Weliswaar spreekt art. 59, eerste lid, van de Wet der Maatschappij over ‘een prijs van aanmoediging voor de schone letteren’, waaruit men zou kunnen concluderen, dat slechts betrekkelijk jonge schrijvers voor de prijs in aanmerking zouden dienen te komen. De auteur van de bundel gedichten, die de Commissie unaniem en met de meeste aandrang voor bekroning aanbeveelt, is niet zo heel jong meer. Hij vierde in Augustus 1946 reeds zijn vijftigste verjaardag. Wij hebben n.l. het oog op de gedichtenbundel ‘Toovertuin’ van Hendrik de Vries, in 1946 verschenen en naar onze stellige overtuiging een der werken, die nog lang na deze tijd beschouwd zullen worden als hoogtepunten onzer poëzie.
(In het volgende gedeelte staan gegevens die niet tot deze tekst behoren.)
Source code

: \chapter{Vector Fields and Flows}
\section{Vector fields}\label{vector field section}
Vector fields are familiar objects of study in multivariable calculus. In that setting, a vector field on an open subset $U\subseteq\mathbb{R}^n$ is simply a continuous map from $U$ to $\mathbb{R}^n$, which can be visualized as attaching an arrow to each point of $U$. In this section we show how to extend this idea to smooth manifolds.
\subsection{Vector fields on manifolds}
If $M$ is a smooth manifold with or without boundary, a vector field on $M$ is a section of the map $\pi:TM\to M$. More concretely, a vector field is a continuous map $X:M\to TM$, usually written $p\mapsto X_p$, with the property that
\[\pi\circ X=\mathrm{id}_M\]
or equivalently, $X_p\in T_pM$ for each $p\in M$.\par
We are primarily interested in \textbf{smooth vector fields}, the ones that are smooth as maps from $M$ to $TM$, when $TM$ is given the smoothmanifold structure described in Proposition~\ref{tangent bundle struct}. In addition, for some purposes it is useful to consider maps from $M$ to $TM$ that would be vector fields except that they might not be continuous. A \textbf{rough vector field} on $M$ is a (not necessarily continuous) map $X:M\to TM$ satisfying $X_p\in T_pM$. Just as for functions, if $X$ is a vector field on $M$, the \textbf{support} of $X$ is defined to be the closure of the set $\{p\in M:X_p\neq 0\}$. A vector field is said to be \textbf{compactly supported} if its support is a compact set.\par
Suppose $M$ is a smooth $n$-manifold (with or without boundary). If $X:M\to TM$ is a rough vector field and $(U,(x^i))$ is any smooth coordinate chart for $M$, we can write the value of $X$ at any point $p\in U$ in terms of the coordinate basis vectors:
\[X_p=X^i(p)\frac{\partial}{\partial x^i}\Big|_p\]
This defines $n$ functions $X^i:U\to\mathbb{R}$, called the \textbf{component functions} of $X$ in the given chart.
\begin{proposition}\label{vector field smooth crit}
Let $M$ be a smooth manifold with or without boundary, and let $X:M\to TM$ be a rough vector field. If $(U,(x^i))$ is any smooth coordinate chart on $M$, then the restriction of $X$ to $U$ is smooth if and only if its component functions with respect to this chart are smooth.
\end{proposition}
In bijna geen der tegenwoordige jongeren zien wij een talent, dat met dat van Hendrik de Vries in poëtische rijkdom kan worden vergeleken. Zijn dichterschap grondt zich op een geheel eigen geest, op andere bestanddelen van de ziel dan bij de moderne lyrici over het algemeen het geval is. Altoos heeft het droomleven, dit romantisch bestaan van de ziel, dat zich thans verwerkelijkt heeft in romancen, sproken en arabesken, de dichter geobsedeerd, maar hij was aan samenvatting van zo verborgen drangen nog niet toe, totdat zij zich thans in deze rijke bundel verbeeldingen baan braken.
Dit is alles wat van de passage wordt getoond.